=== DATA TO PROCESS ===
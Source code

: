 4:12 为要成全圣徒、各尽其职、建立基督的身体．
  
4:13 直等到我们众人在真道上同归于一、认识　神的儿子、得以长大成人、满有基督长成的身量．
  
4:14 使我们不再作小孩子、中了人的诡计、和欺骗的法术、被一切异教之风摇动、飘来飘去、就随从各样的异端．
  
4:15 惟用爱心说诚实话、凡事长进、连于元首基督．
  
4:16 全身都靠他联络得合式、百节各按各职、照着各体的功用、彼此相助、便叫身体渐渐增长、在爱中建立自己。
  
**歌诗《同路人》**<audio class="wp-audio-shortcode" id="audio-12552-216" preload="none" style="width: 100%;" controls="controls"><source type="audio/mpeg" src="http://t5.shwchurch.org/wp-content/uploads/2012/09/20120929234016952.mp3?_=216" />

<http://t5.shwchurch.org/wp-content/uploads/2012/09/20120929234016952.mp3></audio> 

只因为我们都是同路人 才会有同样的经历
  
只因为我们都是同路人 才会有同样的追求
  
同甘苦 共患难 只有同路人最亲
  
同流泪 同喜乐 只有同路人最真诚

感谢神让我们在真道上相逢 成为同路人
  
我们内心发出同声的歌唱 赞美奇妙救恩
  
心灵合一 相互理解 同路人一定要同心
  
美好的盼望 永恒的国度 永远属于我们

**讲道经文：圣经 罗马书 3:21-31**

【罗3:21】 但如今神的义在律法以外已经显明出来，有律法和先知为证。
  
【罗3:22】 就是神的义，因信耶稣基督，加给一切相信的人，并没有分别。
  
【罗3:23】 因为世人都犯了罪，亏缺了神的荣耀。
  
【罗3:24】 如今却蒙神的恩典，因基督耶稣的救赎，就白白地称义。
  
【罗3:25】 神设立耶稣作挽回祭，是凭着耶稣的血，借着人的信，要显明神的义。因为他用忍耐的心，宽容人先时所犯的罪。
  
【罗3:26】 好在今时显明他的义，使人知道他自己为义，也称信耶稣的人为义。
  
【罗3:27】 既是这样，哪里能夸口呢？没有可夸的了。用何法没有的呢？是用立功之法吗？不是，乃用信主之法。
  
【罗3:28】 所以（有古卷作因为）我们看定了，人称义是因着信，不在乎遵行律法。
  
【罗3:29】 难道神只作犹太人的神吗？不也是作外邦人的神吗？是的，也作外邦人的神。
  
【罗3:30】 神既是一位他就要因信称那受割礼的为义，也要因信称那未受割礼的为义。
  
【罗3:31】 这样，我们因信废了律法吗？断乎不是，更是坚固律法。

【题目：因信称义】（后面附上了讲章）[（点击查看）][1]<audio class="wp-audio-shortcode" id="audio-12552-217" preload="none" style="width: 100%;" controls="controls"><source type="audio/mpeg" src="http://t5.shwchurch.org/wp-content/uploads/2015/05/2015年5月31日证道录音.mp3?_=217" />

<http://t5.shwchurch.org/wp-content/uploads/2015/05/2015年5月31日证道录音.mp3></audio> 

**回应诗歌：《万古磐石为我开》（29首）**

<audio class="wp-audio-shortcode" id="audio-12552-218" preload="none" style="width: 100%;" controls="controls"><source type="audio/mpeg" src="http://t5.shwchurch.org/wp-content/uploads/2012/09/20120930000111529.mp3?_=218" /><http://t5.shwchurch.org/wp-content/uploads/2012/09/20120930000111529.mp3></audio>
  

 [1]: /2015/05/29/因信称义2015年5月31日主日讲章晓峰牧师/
===
* _WHAT IS EXPECTED_
Every entry, from top to bottom, should be repeated word for word.

* _ANSWER SECTION_
Source code

: 4:12 为要成全圣徒、各尽其职、建立基督的身体．
  
4:13 直等到我们众人在真道上同归于一、认识　神的儿子、得以长大成人、满有基督长成的身量．
  
4:14 使我们不再作小孩子、中了人的诡计、和欺骗的法术、被一切异教之风摇动、飘来飘去、就随从各样的异端．
  
4:15 惟用爱心说诚实话、凡事长进、连于元首基督．
  
4:16 全身都靠他联络得合式、百节各按各职、照着各体的功用、彼此相助、便叫身体渐渐增长、在爱中建立自己。
  
**歌诗《同路人》**<audio class="wp-audio-shortcode" id="audio-12552-216" preload="none" style="width: 100%;" controls="controls"><source type="audio/mpeg" src="http://t5.shwchurch.org/wp-content/uploads/2012/09/20120929234016952.mp3?_=216" />

<http://t5.shwchurch.org/wp-content/uploads/2012/09/20120929234016952.mp3></audio> 

只因为我们都是同路人 才会有同样的经历
  
只因为我们都是同路人 才会有同样的追求
  
同甘苦 共患难 只有同路人最亲
  
同流泪 同喜乐 只有同路人最真诚

感谢神让我们在真道上相逢 成为同路人
  
我们内心发出同声的歌唱 赞美奇妙救恩
  
心灵合一 相互理解 同路人一定要同心
  
美好的盼望 永恒的国度 永远属于我们

**讲道经文：圣经 罗马书 3:21-31**

【罗3:21】 但如今神的义在律法以外已经显明出来，有律法和先知为证。
  
【罗3:22】 就是神的义，因信耶稣基督，加给一切相信的人，并没有分别。
  
【罗3:23】 因为世人都犯了罪，亏缺了神的荣耀。
  
【罗3:24】 如今却蒙神的恩典，因基督耶稣的救赎，就白白地称义。
  
【罗3:25】 神设立耶稣作挽回祭，是凭着耶稣的血，借着人的信，要显明神的义。因为他用忍耐的心，宽容人先时所犯的罪。
  
【罗3:26】 好在今时显明他的义，使人知道他自己为义，也称信耶稣的人为义。
  
【罗3:27】 既是这样，哪里能夸口呢？没有可夸的了。用何法没有的呢？是用立功之法吗？不是，乃用信主之法。
  
【罗3:28】 所以（有古卷作因为）我们看定了，人称义是因着信，不在乎遵行律法。
  
【罗3:29】 难道神只作犹太人的神吗？不也是作外邦人的神吗？是的，也作外邦人的神。
  
【罗3:30】 神既是一位他就要因信称那受割礼的为义，也要因信称那未受割礼的为义。
  
【罗3:31】 这样，我们因信废了律法吗？断乎不是，更是坚固律法。

【题目：因信称义】（后面附上了讲章）[（点击查看）][1]<audio class="wp-audio-shortcode" id="audio-12552-217" preload="none" style="width: 100%;" controls="controls"><source type="audio/mpeg" src="http://t5.shwchurch.org/wp-content/uploads/2015/05/2015年5月31日证道录音.mp3?_=217" />

<http://t5.shwchurch.org/wp-content/uploads/2015/05/2015年5月31日证道录音.mp3></audio> 

**回应诗歌：《万古磐石为我开》（29首）**

<audio class="wp-audio-shortcode" id="audio-12552-218" preload="none" style="width: 100%;" controls="controls"><source type="audio/mpeg" src="http://t5.shwchurch.org/wp-content/uploads/2012/09/20120930000111529.mp3?_=218" /><http://t5.shwchurch.org/wp-content/uploads/2012/09/20120930000111529.mp3></audio>
  

 [1]: /2015/05/29/因信称义2015年5月31日主日讲章晓峰牧师/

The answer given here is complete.